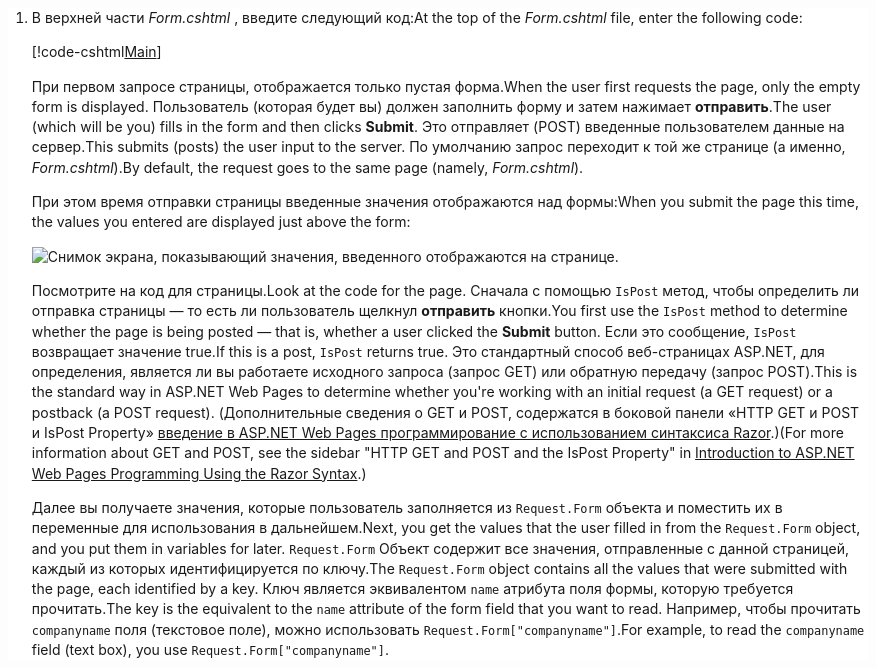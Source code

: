 1. <span data-ttu-id="7d5be-132">В верхней части *Form.cshtml* , введите следующий код:</span><span class="sxs-lookup"><span data-stu-id="7d5be-132">At the top of the *Form.cshtml* file, enter the following code:</span></span>

    [!code-cshtml[Main](4-working-with-forms/samples/sample2.cshtml)]

    <span data-ttu-id="7d5be-133">При первом запросе страницы, отображается только пустая форма.</span><span class="sxs-lookup"><span data-stu-id="7d5be-133">When the user first requests the page, only the empty form is displayed.</span></span> <span data-ttu-id="7d5be-134">Пользователь (которая будет вы) должен заполнить форму и затем нажимает **отправить**.</span><span class="sxs-lookup"><span data-stu-id="7d5be-134">The user (which will be you) fills in the form and then clicks **Submit**.</span></span> <span data-ttu-id="7d5be-135">Это отправляет (POST) введенные пользователем данные на сервер.</span><span class="sxs-lookup"><span data-stu-id="7d5be-135">This submits (posts) the user input to the server.</span></span> <span data-ttu-id="7d5be-136">По умолчанию запрос переходит к той же странице (а именно, *Form.cshtml*).</span><span class="sxs-lookup"><span data-stu-id="7d5be-136">By default, the request goes to the same page (namely, *Form.cshtml*).</span></span>

    <span data-ttu-id="7d5be-137">При этом время отправки страницы введенные значения отображаются над формы:</span><span class="sxs-lookup"><span data-stu-id="7d5be-137">When you submit the page this time, the values you entered are displayed just above the form:</span></span>

    ![Снимок экрана, показывающий значения, введенного отображаются на странице.](4-working-with-forms/_static/image2.jpg)

    <span data-ttu-id="7d5be-139">Посмотрите на код для страницы.</span><span class="sxs-lookup"><span data-stu-id="7d5be-139">Look at the code for the page.</span></span> <span data-ttu-id="7d5be-140">Сначала с помощью `IsPost` метод, чтобы определить ли отправка страницы &#8212; то есть ли пользователь щелкнул **отправить** кнопки.</span><span class="sxs-lookup"><span data-stu-id="7d5be-140">You first use the `IsPost` method to determine whether the page is being posted &#8212; that is, whether a user clicked the **Submit** button.</span></span> <span data-ttu-id="7d5be-141">Если это сообщение, `IsPost` возвращает значение true.</span><span class="sxs-lookup"><span data-stu-id="7d5be-141">If this is a post, `IsPost` returns true.</span></span> <span data-ttu-id="7d5be-142">Это стандартный способ веб-страницах ASP.NET, для определения, является ли вы работаете исходного запроса (запрос GET) или обратную передачу (запрос POST).</span><span class="sxs-lookup"><span data-stu-id="7d5be-142">This is the standard way in ASP.NET Web Pages to determine whether you're working with an initial request (a GET request) or a postback (a POST request).</span></span> <span data-ttu-id="7d5be-143">(Дополнительные сведения о GET и POST, содержатся в боковой панели «HTTP GET и POST и IsPost Property» [введение в ASP.NET Web Pages программирование с использованием синтаксиса Razor](https://go.microsoft.com/fwlink/?LinkId=202890#SB_HttpGetPost).)</span><span class="sxs-lookup"><span data-stu-id="7d5be-143">(For more information about GET and POST, see the sidebar "HTTP GET and POST and the IsPost Property" in [Introduction to ASP.NET Web Pages Programming Using the Razor Syntax](https://go.microsoft.com/fwlink/?LinkId=202890#SB_HttpGetPost).)</span></span>

    <span data-ttu-id="7d5be-144">Далее вы получаете значения, которые пользователь заполняется из `Request.Form` объекта и поместить их в переменные для использования в дальнейшем.</span><span class="sxs-lookup"><span data-stu-id="7d5be-144">Next, you get the values that the user filled in from the `Request.Form` object, and you put them in variables for later.</span></span> <span data-ttu-id="7d5be-145">`Request.Form` Объект содержит все значения, отправленные с данной страницей, каждый из которых идентифицируется по ключу.</span><span class="sxs-lookup"><span data-stu-id="7d5be-145">The `Request.Form` object contains all the values that were submitted with the page, each identified by a key.</span></span> <span data-ttu-id="7d5be-146">Ключ является эквивалентом `name` атрибута поля формы, которую требуется прочитать.</span><span class="sxs-lookup"><span data-stu-id="7d5be-146">The key is the equivalent to the `name` attribute of the form field that you want to read.</span></span> <span data-ttu-id="7d5be-147">Например, чтобы прочитать `companyname` поля (текстовое поле), можно использовать `Request.Form["companyname"]`.</span><span class="sxs-lookup"><span data-stu-id="7d5be-147">For example, to read the `companyname` field (text box), you use `Request.Form["companyname"]`.</span></span>
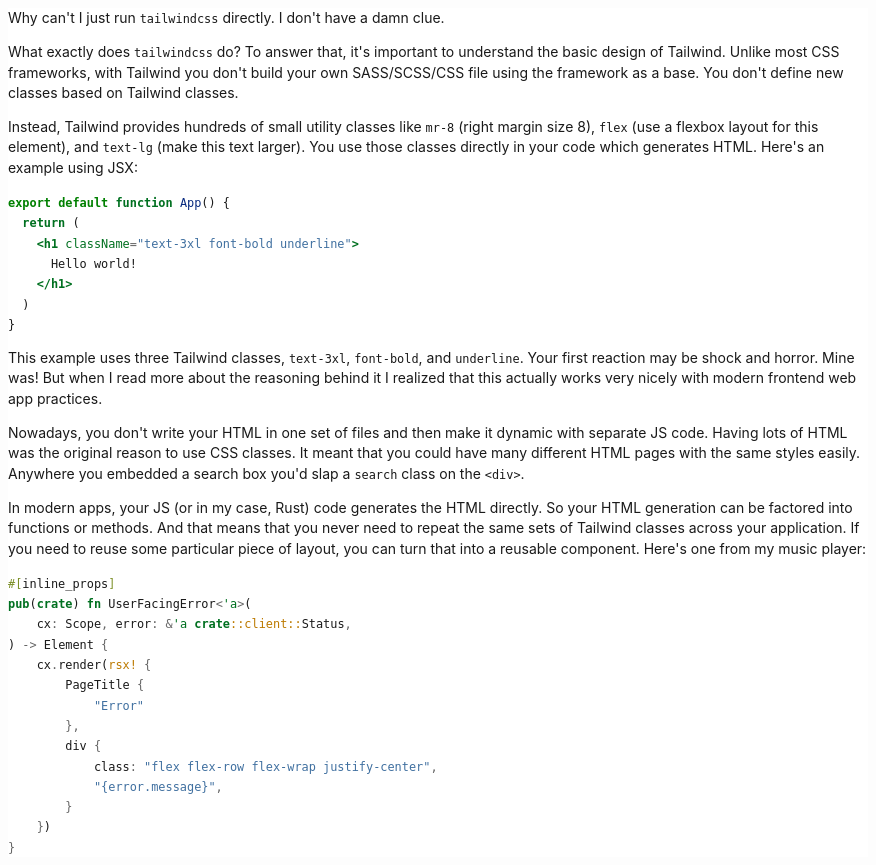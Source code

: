 Why can't I just run `tailwindcss` directly. I don't have a damn clue.

What exactly does `tailwindcss` do? To answer that, it's important to
understand the basic design of Tailwind. Unlike most CSS frameworks, with
Tailwind you don't build your own SASS/SCSS/CSS file using the framework as a
base. You don't define new classes based on Tailwind classes.

Instead, Tailwind provides hundreds of small utility classes like `mr-8`
(right margin size 8), `flex` (use a flexbox layout for this element), and
`text-lg` (make this text larger). You use those classes directly in your code
which generates HTML. Here's an example using JSX:

```jsx
export default function App() {
  return (
    <h1 className="text-3xl font-bold underline">
      Hello world!
    </h1>
  )
}
```

This example uses three Tailwind classes, `text-3xl`, `font-bold`, and
`underline`. Your first reaction may be shock and horror. Mine was! But when I
read more about the reasoning behind it I realized that this actually works
very nicely with modern frontend web app practices.

Nowadays, you don't write your HTML in one set of files and then make it
dynamic with separate JS code. Having lots of HTML was the original reason to
use CSS classes. It meant that you could have many different HTML pages with
the same styles easily. Anywhere you embedded a search box you'd slap a
`search` class on the `<div>`.

In modern apps, your JS (or in my case, Rust) code generates the HTML
directly. So your HTML generation can be factored into functions or
methods. And that means that you never need to repeat the same sets of
Tailwind classes across your application. If you need to reuse some particular
piece of layout, you can turn that into a reusable component. Here's one from
my music player:

```rust
#[inline_props]
pub(crate) fn UserFacingError<'a>(
    cx: Scope, error: &'a crate::client::Status,
) -> Element {
    cx.render(rsx! {
        PageTitle {
            "Error"
        },
        div {
            class: "flex flex-row flex-wrap justify-center",
            "{error.message}",
        }
    })
}
```


[^1]: The first commit was in March, 2019, so it's been about three years.
[^2]: TS = [TypeScript](https://www.typescriptlang.org/). Your app could also
[^3]: Compiled from SASS or generated by `tailwindcss` or, in the case of
[^4]: Compiled from ES2015 or TS or
[^5]: Fortunately, I haven't had to do that yet, because these sorts of
[^6]: Of course, "can" is the operative word here. Am I doing this
[^7]: Oh yay, another tool to run and another config file in my project I
[^8]: Barely an inconvenience!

------------

TASK DIRECTIONS :: The reply is a bare number, the count of lines in these entries that hold the word "forms".

ANSWER AREA :: 2